In a corner cot Albert (aged five) partook rather languidly of what seemed, to the visitor, a helping of turkey designed for a giant. It was cut into small portions, so that its exact amount was perhaps misleading. Anyhow Albert was daunted by it in the end, and passed to the pudding course; that too he failed to finish. But a banana, carved into the semblance of a dolphin, that opened its mouth at him when squeezed, drew from him that curious, delicate, evanescent smile which is one of his greatest charms. And later in the day, when the ward was full of the patients’ visitors, and there sat on either side of his bed two small boys, Albert, being implored to cause to unroll for our delectation one of those fascinating paper tongues which, having blown, shoot out at the beholder, was unable to do so for mirth. His mother, a stout, coarse-looking woman (Albert is probably a fairy changeling) adjured him to do his best; the doctor likewise besought him, but every time that little faint laugh came in the way. Only, just as we were turning to go, the proboscis suddenly unrolled at us, like a banner of farewell.

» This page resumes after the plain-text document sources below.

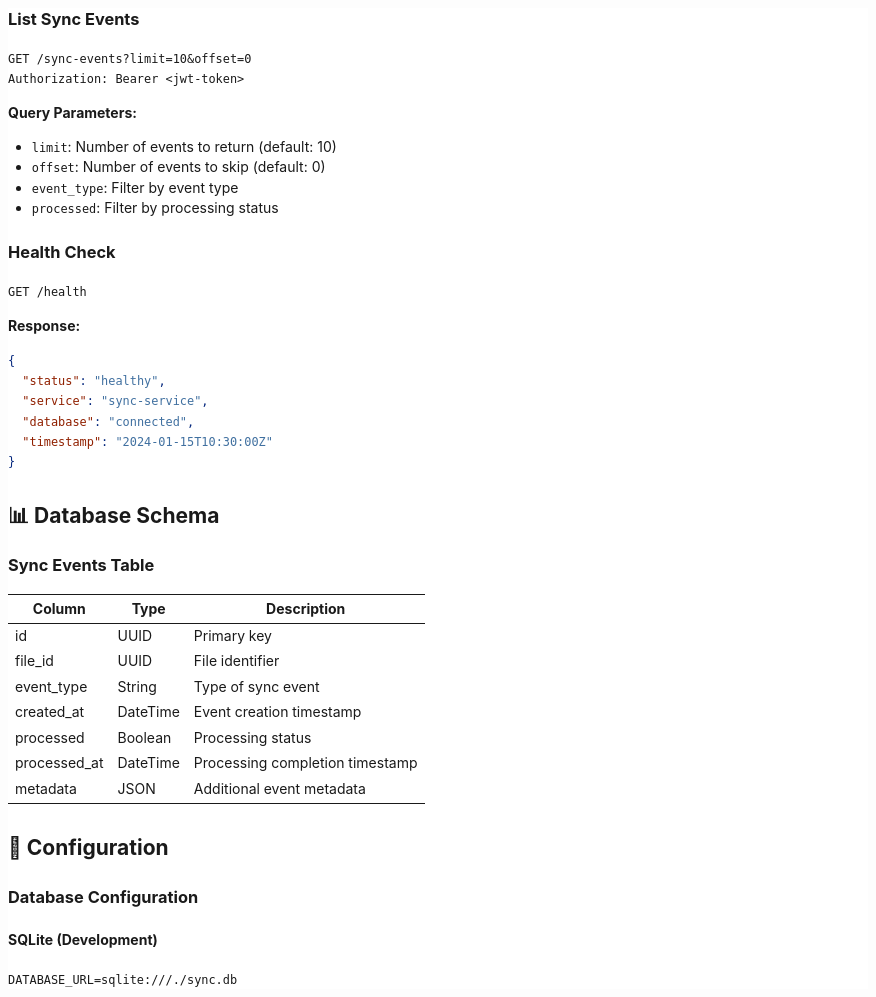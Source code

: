 ### List Sync Events
```http
GET /sync-events?limit=10&offset=0
Authorization: Bearer <jwt-token>
```

**Query Parameters:**
- `limit`: Number of events to return (default: 10)
- `offset`: Number of events to skip (default: 0)
- `event_type`: Filter by event type
- `processed`: Filter by processing status

### Health Check
```http
GET /health
```

**Response:**
```json
{
  "status": "healthy",
  "service": "sync-service",
  "database": "connected",
  "timestamp": "2024-01-15T10:30:00Z"
}
```

## 📊 Database Schema

### Sync Events Table

| Column | Type | Description |
|--------|------|-------------|
| id | UUID | Primary key |
| file_id | UUID | File identifier |
| event_type | String | Type of sync event |
| created_at | DateTime | Event creation timestamp |
| processed | Boolean | Processing status |
| processed_at | DateTime | Processing completion timestamp |
| metadata | JSON | Additional event metadata |

## 🔧 Configuration

### Database Configuration

#### SQLite (Development)
```env
DATABASE_URL=sqlite:///./sync.db
```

If they are happy on Christmas Day, these children, it is not with a boisterous mirth. They have many toys, but they do not play with them absorbedly. One small person indeed did the honours of his collection with a stolid volubility; (unused to the infantile tongue of the East the visitor did not understand a single word of his discourse.)[1] And[2] they will not go back to physical conditions like those of the pleasant, airy ward, the clean and comfortable little beds. Yet, though they have never had, will never have again, so be-toyed a Christmas, they are not there for fun. Albert of the shy smile, the pointed chin, the rose-leaf complexion, has been lying in his crib since October. He has had an operation, he is mending. The doctor says that he has been quite extraordinarily patient under the twice-a-day dressings. “Old chap”, I heard her call him, and I know that she has an extra soft corner in her heart for him.[3] It is over all of them, that undefinable air of suffering.[4] There was another pale little boy to whom it was suggested to blow his toy trumpet, for it was time for the ward to be cleaned. Willingly he attempted to comply, but he seemed to have no breath for a blast; only the feeblest sound quavered out, and you saw his neck, so horribly thin....

In a little swinging cot in the middle of the ward was an object which the visitor had almost taken for a monkey. It was a tiny baby of four months old, smaller than many a new-born infant, a “waster”. It had been in hospital before, had gone out, then “hadn’t done so well” and was back again, with more than the usual lost, astonished air of babies in its shiny eyes and little restless hands—reminding one somehow of Buffon’s image of humanity helpless in the universe, “engendrée un matin à bord d’un vaisseau qu’elle n’a pas un partie et qu’elle ne verre pas arriver.”[5]

A girl of fifteen, formerly in the hospital, had come in with the visitors—quiet, charming, and doomed. Under the conditions of life that are hers she will not see twenty, the doctor says, for she has heart-disease. She was the last child that the visitor saw on Christmas Day, the feast of the child.